Some think that the association of the scallop shell with the pilgrimage to Santiago de Compostela is related to its use by pilgrims to drink water in rivers and streams, due to the ease of always carrying an envelope. Others affirm that its use came from the hand of the establishment of merchants around the Cathedral, taking advantage of the peak of the pilgrimages in the Middle Ages. These merchants would have popularized the sale of scallop shells among the pilgrims; Something like a memory to take with them back home.

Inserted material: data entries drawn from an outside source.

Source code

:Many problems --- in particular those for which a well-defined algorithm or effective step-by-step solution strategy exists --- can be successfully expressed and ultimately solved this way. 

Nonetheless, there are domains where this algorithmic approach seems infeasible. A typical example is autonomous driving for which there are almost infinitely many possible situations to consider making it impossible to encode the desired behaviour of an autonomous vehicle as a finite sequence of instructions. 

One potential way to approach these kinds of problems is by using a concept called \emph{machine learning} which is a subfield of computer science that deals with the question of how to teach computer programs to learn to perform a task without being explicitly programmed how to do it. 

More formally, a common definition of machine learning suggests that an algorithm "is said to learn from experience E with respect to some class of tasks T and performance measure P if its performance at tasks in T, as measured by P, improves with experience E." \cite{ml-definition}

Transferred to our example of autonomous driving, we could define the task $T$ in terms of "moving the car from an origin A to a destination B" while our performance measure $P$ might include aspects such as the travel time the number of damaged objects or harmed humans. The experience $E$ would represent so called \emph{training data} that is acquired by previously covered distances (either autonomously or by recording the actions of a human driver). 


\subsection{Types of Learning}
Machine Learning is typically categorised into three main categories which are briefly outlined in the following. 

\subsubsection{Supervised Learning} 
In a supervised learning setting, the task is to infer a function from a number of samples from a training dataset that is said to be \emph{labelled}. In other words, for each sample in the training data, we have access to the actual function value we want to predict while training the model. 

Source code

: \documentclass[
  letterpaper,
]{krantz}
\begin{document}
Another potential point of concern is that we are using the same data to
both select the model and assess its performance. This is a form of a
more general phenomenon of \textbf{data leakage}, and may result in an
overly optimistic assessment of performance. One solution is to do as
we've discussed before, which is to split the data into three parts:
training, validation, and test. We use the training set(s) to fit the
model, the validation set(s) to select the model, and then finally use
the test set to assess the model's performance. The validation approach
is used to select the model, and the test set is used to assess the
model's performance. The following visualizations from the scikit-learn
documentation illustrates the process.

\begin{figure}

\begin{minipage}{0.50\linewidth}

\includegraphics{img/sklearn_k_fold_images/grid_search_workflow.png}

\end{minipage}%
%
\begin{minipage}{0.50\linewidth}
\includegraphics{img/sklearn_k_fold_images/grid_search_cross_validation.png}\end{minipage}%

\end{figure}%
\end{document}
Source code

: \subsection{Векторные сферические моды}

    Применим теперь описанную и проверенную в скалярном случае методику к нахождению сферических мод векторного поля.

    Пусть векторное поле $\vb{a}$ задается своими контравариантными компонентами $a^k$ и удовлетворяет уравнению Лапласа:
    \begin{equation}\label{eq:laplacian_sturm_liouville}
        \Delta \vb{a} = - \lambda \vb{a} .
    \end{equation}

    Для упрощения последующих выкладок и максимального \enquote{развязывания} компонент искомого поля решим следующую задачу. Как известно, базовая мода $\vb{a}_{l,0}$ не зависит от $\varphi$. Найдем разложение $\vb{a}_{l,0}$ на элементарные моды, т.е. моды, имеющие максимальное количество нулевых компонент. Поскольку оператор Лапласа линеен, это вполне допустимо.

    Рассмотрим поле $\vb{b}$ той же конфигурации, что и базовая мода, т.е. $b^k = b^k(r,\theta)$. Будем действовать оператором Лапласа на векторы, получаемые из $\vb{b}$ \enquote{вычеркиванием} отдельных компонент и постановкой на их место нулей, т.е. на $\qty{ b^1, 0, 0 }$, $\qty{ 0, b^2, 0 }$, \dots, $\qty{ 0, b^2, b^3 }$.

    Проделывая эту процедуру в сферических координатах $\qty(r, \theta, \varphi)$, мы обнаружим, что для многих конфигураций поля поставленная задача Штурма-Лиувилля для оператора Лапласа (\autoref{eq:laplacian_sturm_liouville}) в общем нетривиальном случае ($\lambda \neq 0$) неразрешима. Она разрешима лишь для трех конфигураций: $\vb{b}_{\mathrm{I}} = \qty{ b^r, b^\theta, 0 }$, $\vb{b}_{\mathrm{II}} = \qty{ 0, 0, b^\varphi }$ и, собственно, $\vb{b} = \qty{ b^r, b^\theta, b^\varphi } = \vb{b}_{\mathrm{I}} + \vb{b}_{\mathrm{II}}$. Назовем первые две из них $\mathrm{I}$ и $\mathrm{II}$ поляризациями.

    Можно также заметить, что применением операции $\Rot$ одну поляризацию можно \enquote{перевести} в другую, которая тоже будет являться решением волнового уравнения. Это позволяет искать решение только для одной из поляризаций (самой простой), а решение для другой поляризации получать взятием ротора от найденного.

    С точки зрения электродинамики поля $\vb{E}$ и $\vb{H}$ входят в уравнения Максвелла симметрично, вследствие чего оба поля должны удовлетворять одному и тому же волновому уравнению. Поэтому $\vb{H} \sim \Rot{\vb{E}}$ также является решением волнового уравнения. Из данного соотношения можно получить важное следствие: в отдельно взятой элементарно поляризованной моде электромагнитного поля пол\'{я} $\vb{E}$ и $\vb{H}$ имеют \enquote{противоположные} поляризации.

On the other hand, according to popular tradition, the adoption of the pilgrim shell could be related to the return of the disciples of Santiago el Mayor to the Peninsula by boat to bury the remains of his master. On his arrival on the Galician coast, the disciples of Santiago would have seen the celebration of a wedding in which a particular game between riders was taking place.
The challenge consisted of throwing a kind of spear into the air while the carrier rode on horseback, with the aim of taking it before it touched ground. When the boyfriend's turn came, the young man's spear would have gone as far as the sea, being chased by the rider, who would unknowingly have runaway his horse, sinking both into the water. Before the amazement of all, rider and horse would appear seconds later safe and sound next to the boat of the pilgrims; Then, as the young man went to greet the disciples of the Apostle, he realized that his body was covered with scallop shells.
The fact of their salvation and their subsequent conversion to Christianity would have been classified as a miracle on the part of the disciples, who after the wedding would follow their way by sea to the tomb of the Apostle. To commemorate the miracle, it is said that it was established that every pilgrim who made the Camino de Santiago should carry a scallop shell with him.